EXERCISE DETAILS: Retyping all the entries exactly is the whole task.
..............................
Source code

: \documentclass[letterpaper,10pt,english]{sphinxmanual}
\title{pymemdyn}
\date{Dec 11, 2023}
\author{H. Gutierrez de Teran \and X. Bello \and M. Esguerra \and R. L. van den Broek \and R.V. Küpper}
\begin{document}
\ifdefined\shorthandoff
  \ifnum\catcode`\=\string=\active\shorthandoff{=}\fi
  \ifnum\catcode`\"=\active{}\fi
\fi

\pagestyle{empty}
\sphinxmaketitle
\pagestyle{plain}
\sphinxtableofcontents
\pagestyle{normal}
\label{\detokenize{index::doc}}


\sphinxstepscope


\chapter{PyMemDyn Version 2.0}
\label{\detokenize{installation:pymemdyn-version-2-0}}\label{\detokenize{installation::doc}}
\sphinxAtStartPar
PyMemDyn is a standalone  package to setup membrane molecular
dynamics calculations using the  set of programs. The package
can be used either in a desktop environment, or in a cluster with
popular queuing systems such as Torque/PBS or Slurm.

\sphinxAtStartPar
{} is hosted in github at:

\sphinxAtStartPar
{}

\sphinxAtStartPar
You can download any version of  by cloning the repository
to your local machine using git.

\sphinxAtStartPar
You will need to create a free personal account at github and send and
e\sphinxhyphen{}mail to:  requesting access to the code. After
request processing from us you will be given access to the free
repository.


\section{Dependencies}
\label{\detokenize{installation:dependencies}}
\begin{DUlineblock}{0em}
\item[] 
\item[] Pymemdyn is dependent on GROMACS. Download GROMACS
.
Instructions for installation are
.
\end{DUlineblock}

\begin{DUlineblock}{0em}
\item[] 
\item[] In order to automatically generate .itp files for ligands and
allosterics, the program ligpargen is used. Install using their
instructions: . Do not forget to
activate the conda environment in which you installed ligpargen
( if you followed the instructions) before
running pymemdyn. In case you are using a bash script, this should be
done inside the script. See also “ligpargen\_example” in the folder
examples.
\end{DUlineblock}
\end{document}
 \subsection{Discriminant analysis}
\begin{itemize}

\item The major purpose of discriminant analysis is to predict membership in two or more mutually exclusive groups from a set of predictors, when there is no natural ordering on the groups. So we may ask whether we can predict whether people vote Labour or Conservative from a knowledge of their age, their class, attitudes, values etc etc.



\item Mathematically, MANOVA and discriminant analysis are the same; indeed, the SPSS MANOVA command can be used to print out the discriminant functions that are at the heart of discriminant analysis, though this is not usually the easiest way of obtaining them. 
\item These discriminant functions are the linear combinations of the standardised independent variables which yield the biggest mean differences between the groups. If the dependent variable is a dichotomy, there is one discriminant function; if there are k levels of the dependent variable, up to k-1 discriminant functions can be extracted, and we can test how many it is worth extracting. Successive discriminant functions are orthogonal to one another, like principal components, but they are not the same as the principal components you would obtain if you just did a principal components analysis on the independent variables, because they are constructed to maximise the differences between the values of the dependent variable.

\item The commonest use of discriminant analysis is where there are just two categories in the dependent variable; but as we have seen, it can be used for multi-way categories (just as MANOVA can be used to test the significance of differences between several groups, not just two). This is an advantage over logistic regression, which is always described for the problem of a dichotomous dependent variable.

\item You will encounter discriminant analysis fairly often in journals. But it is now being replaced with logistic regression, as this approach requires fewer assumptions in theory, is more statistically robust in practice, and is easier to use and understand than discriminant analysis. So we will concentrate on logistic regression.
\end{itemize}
..............................
ANSWER:
Source code

: \documentclass[letterpaper,10pt,english]{sphinxmanual}
\title{pymemdyn}
\date{Dec 11, 2023}
\author{H. Gutierrez de Teran \and X. Bello \and M. Esguerra \and R. L. van den Broek \and R.V. Küpper}
\begin{document}
\ifdefined\shorthandoff
  \ifnum\catcode`\=\string=\active\shorthandoff{=}\fi
  \ifnum\catcode`\"=\active{}\fi
\fi

\pagestyle{empty}
\sphinxmaketitle
\pagestyle{plain}
\sphinxtableofcontents
\pagestyle{normal}
\label{\detokenize{index::doc}}


\sphinxstepscope


\chapter{PyMemDyn Version 2.0}
\label{\detokenize{installation:pymemdyn-version-2-0}}\label{\detokenize{installation::doc}}
\sphinxAtStartPar
PyMemDyn is a standalone  package to setup membrane molecular
dynamics calculations using the  set of programs. The package
can be used either in a desktop environment, or in a cluster with
popular queuing systems such as Torque/PBS or Slurm.

\sphinxAtStartPar
{} is hosted in github at:

\sphinxAtStartPar
{}

\sphinxAtStartPar
You can download any version of  by cloning the repository
to your local machine using git.

\sphinxAtStartPar
You will need to create a free personal account at github and send and
e\sphinxhyphen{}mail to:  requesting access to the code. After
request processing from us you will be given access to the free
repository.


\section{Dependencies}
\label{\detokenize{installation:dependencies}}
\begin{DUlineblock}{0em}
\item[] 
\item[] Pymemdyn is dependent on GROMACS. Download GROMACS
.
Instructions for installation are
.
\end{DUlineblock}

\begin{DUlineblock}{0em}
\item[] 
\item[] In order to automatically generate .itp files for ligands and
allosterics, the program ligpargen is used. Install using their
instructions: . Do not forget to
activate the conda environment in which you installed ligpargen
( if you followed the instructions) before
running pymemdyn. In case you are using a bash script, this should be
done inside the script. See also “ligpargen\_example” in the folder
examples.
\end{DUlineblock}
\end{document}
 \subsection{Discriminant analysis}
\begin{itemize}

\item The major purpose of discriminant analysis is to predict membership in two or more mutually exclusive groups from a set of predictors, when there is no natural ordering on the groups. So we may ask whether we can predict whether people vote Labour or Conservative from a knowledge of their age, their class, attitudes, values etc etc.



\item Mathematically, MANOVA and discriminant analysis are the same; indeed, the SPSS MANOVA command can be used to print out the discriminant functions that are at the heart of discriminant analysis, though this is not usually the easiest way of obtaining them. 
\item These discriminant functions are the linear combinations of the standardised independent variables which yield the biggest mean differences between the groups. If the dependent variable is a dichotomy, there is one discriminant function; if there are k levels of the dependent variable, up to k-1 discriminant functions can be extracted, and we can test how many it is worth extracting. Successive discriminant functions are orthogonal to one another, like principal components, but they are not the same as the principal components you would obtain if you just did a principal components analysis on the independent variables, because they are constructed to maximise the differences between the values of the dependent variable.

\item The commonest use of discriminant analysis is where there are just two categories in the dependent variable; but as we have seen, it can be used for multi-way categories (just as MANOVA can be used to test the significance of differences between several groups, not just two). This is an advantage over logistic regression, which is always described for the problem of a dichotomous dependent variable.

\item You will encounter discriminant analysis fairly often in journals. But it is now being replaced with logistic regression, as this approach requires fewer assumptions in theory, is more statistically robust in practice, and is easier to use and understand than discriminant analysis. So we will concentrate on logistic regression.
\end{itemize}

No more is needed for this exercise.